The Obesity Drug That Makes Surgery Look Like a Warm-Up
Lilly's triple-agonist retatrutide posted 30% weight loss at two years, rivaling bariatric surgery and leaving Pfizer and Roche scrambling to differentiate at ADA 2026. The competitive hierarchy in obesity drugs just got a whole lot clearer.
A Number That Changes Everything
Forget everything you thought about the ceiling for weight-loss drugs. At this year's American Diabetes Association meeting in San Francisco, Eli Lilly dropped a number that made the entire obesity drug world sit up straight: 30.3% body weight lost over two years.
That's not a typo. Lilly's triple agonist retatrutide, which targets three hormone receptors simultaneously (GIP, GLP-1, and glucagon), posted Phase 3 results that rival gastric bypass surgery. In the TRIUMPH-1 trial, patients on the highest dose lost an average of 85 pounds by week 104, and the weight-loss curve still hadn't flattened.
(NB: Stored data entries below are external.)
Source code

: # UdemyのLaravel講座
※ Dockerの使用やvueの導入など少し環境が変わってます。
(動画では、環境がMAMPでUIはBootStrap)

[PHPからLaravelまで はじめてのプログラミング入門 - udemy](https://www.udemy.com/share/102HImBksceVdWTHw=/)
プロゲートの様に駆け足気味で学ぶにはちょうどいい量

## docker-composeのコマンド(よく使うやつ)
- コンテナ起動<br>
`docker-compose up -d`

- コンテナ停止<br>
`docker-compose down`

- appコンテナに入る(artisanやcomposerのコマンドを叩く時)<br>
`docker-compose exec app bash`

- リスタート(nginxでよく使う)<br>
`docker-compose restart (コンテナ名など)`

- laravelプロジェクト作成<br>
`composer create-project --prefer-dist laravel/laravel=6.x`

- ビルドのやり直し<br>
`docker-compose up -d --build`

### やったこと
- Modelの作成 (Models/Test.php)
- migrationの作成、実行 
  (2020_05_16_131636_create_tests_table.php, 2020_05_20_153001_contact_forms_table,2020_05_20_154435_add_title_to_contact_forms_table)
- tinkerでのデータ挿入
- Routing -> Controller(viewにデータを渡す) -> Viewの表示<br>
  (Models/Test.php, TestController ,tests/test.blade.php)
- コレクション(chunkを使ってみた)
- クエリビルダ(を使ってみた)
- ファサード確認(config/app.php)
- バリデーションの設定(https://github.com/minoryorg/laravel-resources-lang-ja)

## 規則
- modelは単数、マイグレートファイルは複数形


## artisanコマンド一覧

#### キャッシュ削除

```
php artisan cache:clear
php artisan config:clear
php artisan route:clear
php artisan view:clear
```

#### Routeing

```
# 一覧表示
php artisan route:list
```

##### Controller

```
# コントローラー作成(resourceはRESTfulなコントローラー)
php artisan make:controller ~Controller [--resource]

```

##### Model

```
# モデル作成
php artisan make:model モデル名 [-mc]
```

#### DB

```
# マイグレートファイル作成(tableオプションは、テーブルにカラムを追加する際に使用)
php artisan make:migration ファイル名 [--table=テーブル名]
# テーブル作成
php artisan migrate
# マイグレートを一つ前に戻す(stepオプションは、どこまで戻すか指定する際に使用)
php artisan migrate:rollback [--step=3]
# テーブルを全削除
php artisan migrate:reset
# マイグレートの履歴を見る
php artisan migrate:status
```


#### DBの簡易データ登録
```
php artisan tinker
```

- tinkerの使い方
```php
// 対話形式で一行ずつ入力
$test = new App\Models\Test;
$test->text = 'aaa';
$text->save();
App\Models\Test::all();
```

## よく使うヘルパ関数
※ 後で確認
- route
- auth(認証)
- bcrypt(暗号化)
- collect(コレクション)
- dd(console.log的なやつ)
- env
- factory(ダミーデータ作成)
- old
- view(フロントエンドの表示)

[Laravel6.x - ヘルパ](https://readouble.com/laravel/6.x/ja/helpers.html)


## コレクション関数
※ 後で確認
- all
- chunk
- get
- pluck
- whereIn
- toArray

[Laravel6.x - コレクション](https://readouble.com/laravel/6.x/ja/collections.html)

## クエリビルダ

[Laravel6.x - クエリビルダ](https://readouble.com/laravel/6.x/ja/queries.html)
If semaglutide (Ozempic/Wegovy) was the iPhone moment for obesity medicine, retatrutide might be the iPhone Pro Max. And ADA 2026 made it clear that everyone else is scrambling to figure out where they fit.
Why Three Receptors Beat Two
Most GLP-1 drugs on the market work by mimicking a single gut hormone that tells your brain you're full. Lilly's tirzepatide (Mounjaro/Zepbound) upped the ante by hitting two receptors: GLP-1 and GIP. Retatrutide adds a third target, glucagon, and that's where things get interesting.
Think of it like a weight-loss strategy with two levers instead of one. GLP-1 and GIP suppress your appetite; they convince your brain the kitchen is closed. Glucagon does something different entirely: it cranks up your body's calorie-burning furnace, pushing fat cells to release and oxidize their stored energy.
The result? Patients in TRIUMPH-1 didn't just eat less. They burned more. At 80 weeks on 12 mg, the average participant shed 28.3% of their body weight (about 70 pounds). Nearly half hit the 30% weight-loss mark, a threshold historically reserved for bariatric surgery patients.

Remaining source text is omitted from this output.